Dans Mathématiques mixtes : géométrie et physique, Michel Carral place la géométrie à la croisée entre mathématiques et physique ; il donne des démonstrations mécaniques de propriétés géométriques, plus simples et plus convaincantes que les preuves formelles ; il montre que le mouvement, théoriquement exclu du champ de la géométrie, intervient dès la démonstration du premier cas d’égalité des triangles ; que même les géométries non-euclidiennes ne sont pas sans lien avec l’espace physique.
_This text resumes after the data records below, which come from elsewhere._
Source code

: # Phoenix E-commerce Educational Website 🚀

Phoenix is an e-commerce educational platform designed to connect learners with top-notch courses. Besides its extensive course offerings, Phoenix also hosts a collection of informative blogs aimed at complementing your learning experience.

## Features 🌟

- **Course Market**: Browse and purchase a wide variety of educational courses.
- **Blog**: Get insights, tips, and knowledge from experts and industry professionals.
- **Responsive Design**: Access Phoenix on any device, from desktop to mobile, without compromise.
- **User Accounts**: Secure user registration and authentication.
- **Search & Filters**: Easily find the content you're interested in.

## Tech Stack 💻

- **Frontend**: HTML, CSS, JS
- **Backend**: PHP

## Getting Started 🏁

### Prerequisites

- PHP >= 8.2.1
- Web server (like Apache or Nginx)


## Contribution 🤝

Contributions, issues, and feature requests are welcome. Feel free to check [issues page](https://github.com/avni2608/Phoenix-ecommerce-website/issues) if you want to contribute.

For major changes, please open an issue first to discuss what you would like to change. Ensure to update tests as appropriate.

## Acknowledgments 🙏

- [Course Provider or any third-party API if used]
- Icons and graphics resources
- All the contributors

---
Il propose de « penser un enseignement de la géométrie en relation avec la physique ».
Dans Quelques surprises en manipulant Cabri, Jean-Marie Laborde, père de ce logiciel, rend hommage à Roger Cuppens en tant que promoteur et inspirateur des développements de ce projet ; il utilise ledit Cabri pour estimer l’exactitude de figures dans des ouvrages anciens, de Dürer et Newton, et en tire des conclusions quant au statut du dessin : très précis car à valeur heuristique dans les premières éditions, plus tard simple guide pour suivre les démonstrations.
Dans Quelques réflexions sur la nature des modèles mathématiques, Daniel Justens s’attaque à l’idéalisme platonicien en incluant le Monde des Idées (et celui des émotions) dans le Monde Réel : il définit un concept comme une classe d’équivalence de réseaux neuronaux, dans les cerveaux humains, et explique la « déraisonnable efficacité des mathématiques » par la sélection naturelle, darwinienne, des concepts et modèles pertinents : thèses provocantes à première vue, mais fort bien défendues, et finalement séduisantes.
Roger Cuppens reprend la plume et termine l’ouvrage par Mes cinquante ans d’enseignant- chercheur : une autobiographie (qui aurait pu être plus succincte) où il rend hommage à ses maîtres et amis analystes et probabilistes, français, russes et américains.
Que l’on connaisse personnellement Roger Cuppens ou non, cette brochure est à lire pour les connaissances et les idées qui sont développées par lui comme par ses coauteurs : souvent originales, parfois discutables (donc propices à la réflexion), toujours solidement et clairement argumentées.